About this exercise: Go through the material below line by line and count those containing "commit". Write the count and nothing more.

Supplied material:
━━━━━━

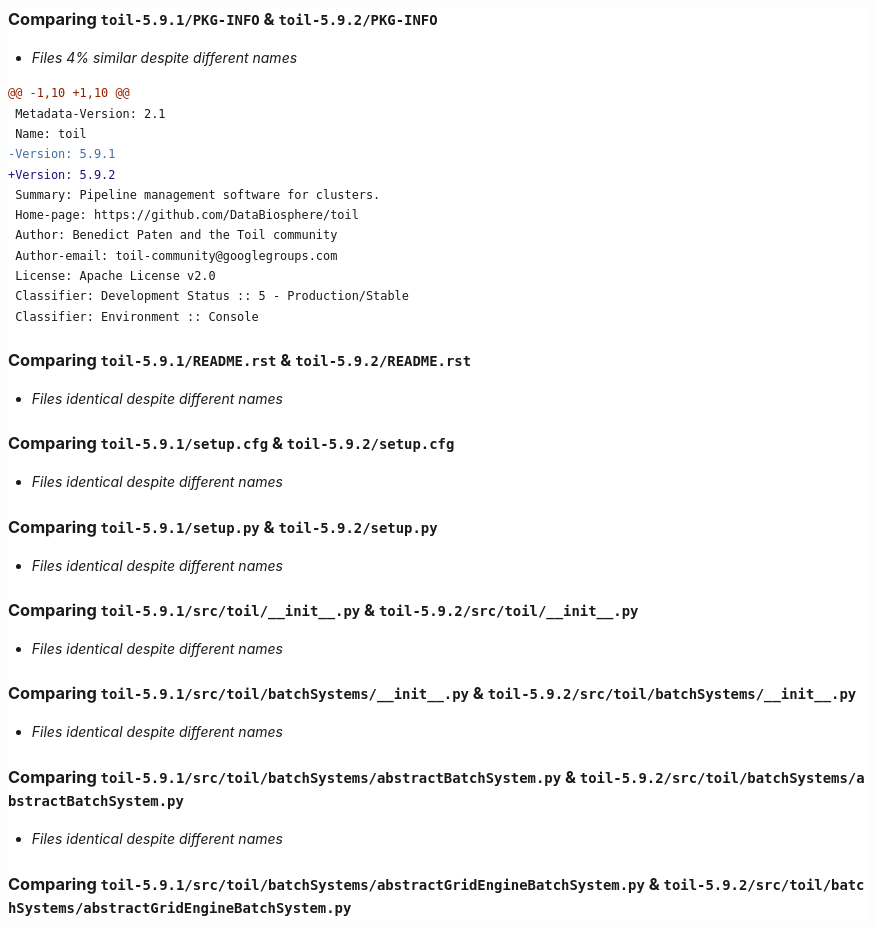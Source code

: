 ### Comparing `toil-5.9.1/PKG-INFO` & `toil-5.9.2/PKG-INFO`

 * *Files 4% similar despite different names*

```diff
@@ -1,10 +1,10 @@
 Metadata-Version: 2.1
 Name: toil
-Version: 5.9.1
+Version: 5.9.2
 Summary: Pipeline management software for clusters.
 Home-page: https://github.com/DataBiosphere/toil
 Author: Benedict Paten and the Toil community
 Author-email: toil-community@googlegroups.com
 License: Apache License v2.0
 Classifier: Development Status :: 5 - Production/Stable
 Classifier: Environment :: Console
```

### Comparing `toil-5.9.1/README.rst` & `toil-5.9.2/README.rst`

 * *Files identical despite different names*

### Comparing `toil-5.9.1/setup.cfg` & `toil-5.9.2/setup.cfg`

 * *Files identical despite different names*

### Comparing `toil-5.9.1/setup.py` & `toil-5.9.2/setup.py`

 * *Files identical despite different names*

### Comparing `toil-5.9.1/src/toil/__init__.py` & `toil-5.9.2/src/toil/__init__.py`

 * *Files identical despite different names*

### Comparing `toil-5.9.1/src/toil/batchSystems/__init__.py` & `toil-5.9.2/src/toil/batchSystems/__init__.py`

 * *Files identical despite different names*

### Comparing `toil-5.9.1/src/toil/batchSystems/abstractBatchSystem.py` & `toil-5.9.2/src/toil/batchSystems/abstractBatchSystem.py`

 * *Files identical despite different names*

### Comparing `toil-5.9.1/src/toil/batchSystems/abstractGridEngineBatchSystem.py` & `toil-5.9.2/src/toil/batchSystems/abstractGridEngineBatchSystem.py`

━━━━━━

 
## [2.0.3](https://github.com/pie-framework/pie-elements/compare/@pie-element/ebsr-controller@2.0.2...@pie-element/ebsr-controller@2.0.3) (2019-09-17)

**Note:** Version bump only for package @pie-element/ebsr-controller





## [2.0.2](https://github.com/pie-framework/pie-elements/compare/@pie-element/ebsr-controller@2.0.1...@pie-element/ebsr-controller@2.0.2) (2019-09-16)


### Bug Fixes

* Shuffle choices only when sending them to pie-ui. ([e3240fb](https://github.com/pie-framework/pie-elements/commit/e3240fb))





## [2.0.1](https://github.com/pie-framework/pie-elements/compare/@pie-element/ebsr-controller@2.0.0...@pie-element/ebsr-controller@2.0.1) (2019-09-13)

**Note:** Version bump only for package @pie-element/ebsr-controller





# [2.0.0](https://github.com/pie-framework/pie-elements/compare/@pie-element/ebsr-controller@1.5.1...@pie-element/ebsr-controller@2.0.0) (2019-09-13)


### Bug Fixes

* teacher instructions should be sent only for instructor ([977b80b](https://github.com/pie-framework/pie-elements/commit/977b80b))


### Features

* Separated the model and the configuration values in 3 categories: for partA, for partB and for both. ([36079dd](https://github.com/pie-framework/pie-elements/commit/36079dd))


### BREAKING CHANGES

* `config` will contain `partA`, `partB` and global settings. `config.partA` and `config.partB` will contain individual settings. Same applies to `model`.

━━━━━━

Solved problem: 3